Il pregiudizio diffuso nei confronti delloperato della Chiesa e sullagire dei preti, anche tra i credenti, è molto forte. Lobiettivo implicito del regista è quello di sfatare tutta una serie di luoghi comuni sui preti (basta solo verificare su Google quale esito dà la ricerca con le parole prete chiesa) svelandone invece il compito vero.
Nel film, grazie alle testimonianze di Cardinali, Vescovi, familiari e amici, il regista ricostruisce la figura e le vicende umane di Pablo, un prete che rendeva evidente agli altri il bello della Chiesa e il gusto dellessere cristiani.
Ma come ha fatto un documentario che parla di un semplice prete a riempire tutte le trecentocinquanta seggiole del Teatro Rosetum con il solo passaparola? Come dice lo stesso Cotelo nell’incipit del film, “a prima vista si potrebbe pensare che la vita di Pablo non sia adatta per farne un film: non è un pedofilo, non è un ladro, non è un esorcista e né un missionario nella giungla, non è il fondatore di una nuova istituzione ecclesiale. E non è nemmeno un parroco, eppure sono convinto che la sua vita meriti di essere conosciuta. Perché Pablo è semplicemente un buon prete!”. Un uomo allegro, divertente e generoso con la passione per la montagna.

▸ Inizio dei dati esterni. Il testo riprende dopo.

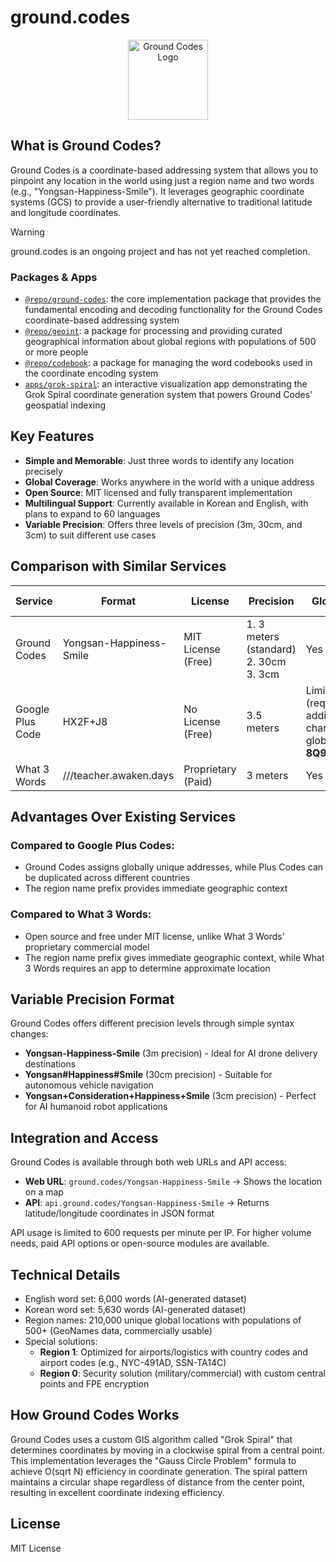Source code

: # ground.codes

<p align="center">
  <img src="https://i.imgur.com/eQ9JpzY.png" width="128" alt="Ground Codes Logo">
</p>

## What is Ground Codes?

Ground Codes is a coordinate-based addressing system that allows you to pinpoint any location in the world using just a region name and two words (e.g., "Yongsan-Happiness-Smile"). It leverages geographic coordinate systems (GCS) to provide a user-friendly alternative to traditional latitude and longitude coordinates.

> [!WARNING]
> ground.codes is an ongoing project and has not yet reached completion.

### Packages & Apps

- [`@repo/ground-codes`](./packages/ground-codes/README.md): the core implementation package that provides the fundamental encoding and decoding functionality for the Ground Codes coordinate-based addressing system
- [`@repo/geoint`](./packages/geoint/README.md): a package for processing and providing curated geographical information about global regions with populations of 500 or more people
- [`@repo/codebook`](./packages/codebook/README.md): a package for managing the word codebooks used in the coordinate encoding system
- [`apps/grok-spiral`](./apps/grok-spiral/README.md): an interactive visualization app demonstrating the Grok Spiral coordinate generation system that powers Ground Codes' geospatial indexing

## Key Features

- **Simple and Memorable**: Just three words to identify any location precisely
- **Global Coverage**: Works anywhere in the world with a unique address
- **Open Source**: MIT licensed and fully transparent implementation
- **Multilingual Support**: Currently available in Korean and English, with plans to expand to 60 languages
- **Variable Precision**: Offers three levels of precision (3m, 30cm, and 3cm) to suit different use cases

## Comparison with Similar Services

| Service          | Format                  | License            | Precision                                   | Global Usage                                                                     | Multilingual Support                        |
| ---------------- | ----------------------- | ------------------ | ------------------------------------------- | -------------------------------------------------------------------------------- | ------------------------------------------- |
| Ground Codes     | Yongsan-Happiness-Smile | MIT License (Free) | 1. 3 meters (standard)<br>2. 30cm<br>3. 3cm | Yes                                                                              | Korean, English (expanding to 60 languages) |
| Google Plus Code | HX2F+J8                 | No License (Free)  | 3.5 meters                                  | Limited (requires 4 additional characters for global use, e.g., **8Q94HX2F+J8**) | English only                                |
| What 3 Words     | ///teacher.awaken.days  | Proprietary (Paid) | 3 meters                                    | Yes                                                                              | 60 languages                                |

## Advantages Over Existing Services

### Compared to Google Plus Codes:

- Ground Codes assigns globally unique addresses, while Plus Codes can be duplicated across different countries
- The region name prefix provides immediate geographic context

### Compared to What 3 Words:

- Open source and free under MIT license, unlike What 3 Words' proprietary commercial model
- The region name prefix gives immediate geographic context, while What 3 Words requires an app to determine approximate location

## Variable Precision Format

Ground Codes offers different precision levels through simple syntax changes:

- **Yongsan-Happiness-Smile** (3m precision) - Ideal for AI drone delivery destinations
- **Yongsan#Happiness#Smile** (30cm precision) - Suitable for autonomous vehicle navigation
- **Yongsan+Consideration+Happiness+Smile** (3cm precision) - Perfect for AI humanoid robot applications

## Integration and Access

Ground Codes is available through both web URLs and API access:

- **Web URL**: `ground.codes/Yongsan-Happiness-Smile` → Shows the location on a map
- **API**: `api.ground.codes/Yongsan-Happiness-Smile` → Returns latitude/longitude coordinates in JSON format

API usage is limited to 600 requests per minute per IP. For higher volume needs, paid API options or open-source modules are available.

## Technical Details

- English word set: 6,000 words (AI-generated dataset)
- Korean word set: 5,630 words (AI-generated dataset)
- Region names: 210,000 unique global locations with populations of 500+ (GeoNames data, commercially usable)
- Special solutions:
  - **Region 1**: Optimized for airports/logistics with country codes and airport codes (e.g., NYC-491AD, SSN-TA14C)
  - **Region 0**: Security solution (military/commercial) with custom central points and FPE encryption

## How Ground Codes Works

Ground Codes uses a custom GIS algorithm called "Grok Spiral" that determines coordinates by moving in a clockwise spiral from a central point. This implementation leverages the "Gauss Circle Problem" formula to achieve O(sqrt N) efficiency in coordinate generation. The spiral pattern maintains a circular shape regardless of distance from the center point, resulting in excellent coordinate indexing efficiency.

## License

MIT License
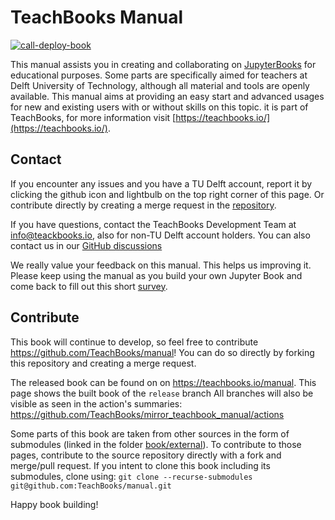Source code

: # TeachBooks Manual

[![call-deploy-book](https://github.com/TeachBooks/manual/actions/workflows/call-deploy-book.yml/badge.svg)](https://github.com/TeachBooks/manual/actions/workflows/call-deploy-book.yml)

This manual assists you in creating and collaborating on [JupyterBooks](https://jupyterbook.org/) for educational purposes. Some parts are specifically aimed for teachers at Delft University of Technology, although all material and tools are openly available. This manual aims at providing an easy start and advanced usages for new and existing users with or without skills on this topic. it is part of TeachBooks, for more information visit [https://teachbooks.io/](https://teachbooks.io/).

## Contact
If you encounter any issues and you have a TU Delft account, report it by clicking  the github icon and lightbulb on the top right corner of this page. Or contribute directly by creating a merge request in the [repository](https://github.com/Teachbooks/manual).

If you have questions, contact the TeachBooks Development Team at info@teackbooks.io, also for non-TU Delft account holders. You can also contact us in our [GitHub discussions](https://github.com/orgs/TeachBooks/discussions)

We really value your feedback on this manual. This helps us improving it. Please keep using the manual as you build your own Jupyter Book and come back to fill out this short [survey](https://forms.gle/hXbFUQgN95H8ftxt9).

## Contribute
This book will continue to develop, so feel free to contribute https://github.com/TeachBooks/manual! You can do so directly by forking this repository and creating a merge request.

The released book can be found on on https://teachbooks.io/manual. This page shows the built book of the `release` branch All branches will also be visible as seen in the action's summaries: https://github.com/TeachBooks/mirror_teachbook_manual/actions

Some parts of this book are taken from other sources in the form of submodules (linked in the folder [book/external](book/external)). To contribute to those pages, contribute to the source repository directly with a fork and merge/pull request. If you intent to clone this book including its submodules, clone using: `git clone --recurse-submodules git@github.com:TeachBooks/manual.git`

Happy book building!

Dopo l’anteprima nazionale di tre anni fa a Roma presso l’Ateneo Pontificio Regina Apostolorum e il successivo silenzio, il film è ritornato oggi in Italia grazie all’entusiasmo e al cuore aperto di Francesco Travisi. Fiorentino e di madre colombiana, dopo essere entrato in contatto con il regista ed essersi occupato in prima persona dei sottotitoli in italiano, si sta ora occupando della diffusione della pellicola anche nel nostro Paese (per maggiori informazioni si può visitare il sito www.laultimacima.it). Gli “Amici di Zaccheo” hanno fatto il resto accettando la sfida e organizzando l’evento. La bomba è innescata: future proiezioni sono previste ancora a Milano (Rosetum, Lunedì 22/4) e Firenze e poi a Treviso, Vicenza e Pistoia.
Un successo clamoroso lo ha già raggiunto nella penisola iberica, poiché in maniera del tutto inaspettata e senza alcun budget pubblicitario, L’ultima cima è considerata un’opera cult ed è diventato il documentario spagnolo più visto nella storia. Previsto inizialmente in sole quattro sale, la distribuzione si è ampliata a macchia d’olio e in poche settimane sono diventati centosessantotto i cinema a ospitare il film.

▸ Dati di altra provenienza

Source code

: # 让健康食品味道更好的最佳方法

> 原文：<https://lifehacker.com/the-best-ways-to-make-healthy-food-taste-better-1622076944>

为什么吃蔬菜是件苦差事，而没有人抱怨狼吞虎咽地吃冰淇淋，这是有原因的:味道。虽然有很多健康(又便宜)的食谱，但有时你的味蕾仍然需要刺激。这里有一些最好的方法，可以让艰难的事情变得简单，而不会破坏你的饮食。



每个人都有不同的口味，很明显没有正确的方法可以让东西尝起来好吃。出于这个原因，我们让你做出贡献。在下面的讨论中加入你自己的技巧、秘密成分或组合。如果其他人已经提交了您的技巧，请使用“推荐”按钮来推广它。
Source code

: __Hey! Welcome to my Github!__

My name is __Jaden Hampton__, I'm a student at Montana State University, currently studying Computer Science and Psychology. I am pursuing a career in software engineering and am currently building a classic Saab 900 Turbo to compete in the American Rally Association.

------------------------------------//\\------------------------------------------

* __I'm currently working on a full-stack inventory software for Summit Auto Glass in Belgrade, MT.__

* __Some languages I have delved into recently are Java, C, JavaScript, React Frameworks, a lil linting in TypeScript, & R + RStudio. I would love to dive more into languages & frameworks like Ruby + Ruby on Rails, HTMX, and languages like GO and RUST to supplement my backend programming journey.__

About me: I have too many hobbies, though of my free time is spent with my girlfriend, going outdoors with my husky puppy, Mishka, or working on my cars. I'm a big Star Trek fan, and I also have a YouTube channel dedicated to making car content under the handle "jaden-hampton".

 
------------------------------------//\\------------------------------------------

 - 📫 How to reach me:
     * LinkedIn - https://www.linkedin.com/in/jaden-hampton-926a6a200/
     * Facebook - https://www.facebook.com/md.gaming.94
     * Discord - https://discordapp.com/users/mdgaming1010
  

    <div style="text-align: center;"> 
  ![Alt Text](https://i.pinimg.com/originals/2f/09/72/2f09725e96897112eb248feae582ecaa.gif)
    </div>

Al termine della visione la sala è raccolta in una profonda commozione. Il documentario riassume in maniera perfetta la drammaticità dell’esistenza. Ma all’uscita si scorgono solo volti sereni, perché tutti abbiamo colto il messaggio che Pablo ha testimoniato con la propria vita: tutto è dato da Dio e tutto a Lui ritorna. E Pablo è stato proprio un uomo afferrato da Dio e innamorato della vita e degli uomini tutti. Un uomo che è stato usato da Dio perché, per chiunque esso incontrasse, fosse certa la Sua Presenza.

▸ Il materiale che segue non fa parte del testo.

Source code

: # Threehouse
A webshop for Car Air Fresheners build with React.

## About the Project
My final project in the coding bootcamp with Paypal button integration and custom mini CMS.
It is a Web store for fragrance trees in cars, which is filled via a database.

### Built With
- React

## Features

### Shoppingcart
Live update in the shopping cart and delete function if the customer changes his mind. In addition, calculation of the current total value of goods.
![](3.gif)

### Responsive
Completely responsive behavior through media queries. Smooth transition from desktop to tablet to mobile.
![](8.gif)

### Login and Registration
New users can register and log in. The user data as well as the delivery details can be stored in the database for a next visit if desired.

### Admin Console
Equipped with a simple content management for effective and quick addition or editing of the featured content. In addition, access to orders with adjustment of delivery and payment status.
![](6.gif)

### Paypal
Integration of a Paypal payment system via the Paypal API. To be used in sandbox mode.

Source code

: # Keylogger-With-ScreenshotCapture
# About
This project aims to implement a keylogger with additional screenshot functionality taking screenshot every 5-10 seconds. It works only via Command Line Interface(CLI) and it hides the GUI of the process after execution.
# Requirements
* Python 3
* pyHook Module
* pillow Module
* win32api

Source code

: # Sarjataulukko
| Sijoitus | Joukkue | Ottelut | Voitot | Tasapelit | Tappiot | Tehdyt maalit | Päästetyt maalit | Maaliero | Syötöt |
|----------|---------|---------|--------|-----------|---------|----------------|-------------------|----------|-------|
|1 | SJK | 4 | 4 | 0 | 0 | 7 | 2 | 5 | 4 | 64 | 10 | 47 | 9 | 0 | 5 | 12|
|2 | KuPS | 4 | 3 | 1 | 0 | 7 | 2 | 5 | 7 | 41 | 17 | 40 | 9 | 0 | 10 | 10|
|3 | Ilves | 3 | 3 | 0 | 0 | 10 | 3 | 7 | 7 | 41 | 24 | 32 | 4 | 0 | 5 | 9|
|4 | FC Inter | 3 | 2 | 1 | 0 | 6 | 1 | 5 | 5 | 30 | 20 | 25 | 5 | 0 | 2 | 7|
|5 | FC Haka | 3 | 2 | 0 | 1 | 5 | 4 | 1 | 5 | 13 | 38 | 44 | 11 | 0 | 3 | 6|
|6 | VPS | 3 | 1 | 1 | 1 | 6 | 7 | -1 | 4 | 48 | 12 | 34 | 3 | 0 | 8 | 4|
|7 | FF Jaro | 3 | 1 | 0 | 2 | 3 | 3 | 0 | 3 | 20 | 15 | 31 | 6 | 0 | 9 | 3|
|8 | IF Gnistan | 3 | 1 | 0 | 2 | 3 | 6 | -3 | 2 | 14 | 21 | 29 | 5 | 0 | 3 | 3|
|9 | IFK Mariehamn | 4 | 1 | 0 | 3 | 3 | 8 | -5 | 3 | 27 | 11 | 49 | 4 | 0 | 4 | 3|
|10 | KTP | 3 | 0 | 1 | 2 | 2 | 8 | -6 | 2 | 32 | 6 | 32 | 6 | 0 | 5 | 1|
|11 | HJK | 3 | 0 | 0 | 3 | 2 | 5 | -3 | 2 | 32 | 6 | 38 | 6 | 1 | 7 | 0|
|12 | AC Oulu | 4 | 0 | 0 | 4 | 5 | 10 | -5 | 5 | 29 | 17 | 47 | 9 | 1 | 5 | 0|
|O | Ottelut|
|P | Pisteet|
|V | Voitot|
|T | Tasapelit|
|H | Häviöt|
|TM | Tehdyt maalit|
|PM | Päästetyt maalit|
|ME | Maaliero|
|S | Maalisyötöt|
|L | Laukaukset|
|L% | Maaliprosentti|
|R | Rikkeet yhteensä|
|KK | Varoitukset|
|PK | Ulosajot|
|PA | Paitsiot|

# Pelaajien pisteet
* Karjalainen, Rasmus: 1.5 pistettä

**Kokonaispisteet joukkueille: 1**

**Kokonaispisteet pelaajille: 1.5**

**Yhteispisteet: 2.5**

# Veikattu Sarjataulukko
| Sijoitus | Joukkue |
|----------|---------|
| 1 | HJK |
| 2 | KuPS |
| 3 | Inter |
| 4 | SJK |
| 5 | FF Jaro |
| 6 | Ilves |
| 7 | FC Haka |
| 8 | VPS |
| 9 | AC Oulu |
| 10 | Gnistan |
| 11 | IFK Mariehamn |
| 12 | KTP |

Infatti, lo stesso regista dice: “Un uomo da solo non può agire così”. Dopo questa testimonianza di vita ogni istante non può essere sprecato: Pablo ci ha confermato con la propria esistenza che la Santità è possibile anche per noi. Ma ora che abbiamo visto il film abbiamo un problema. Aveva ragione il regista. Siamo davvero nei guai. Sono nei guai. Ora quello che abbiamo visto e incontrato vogliamo raccontarlo. Il sentiero è tracciato, la cima più vicina.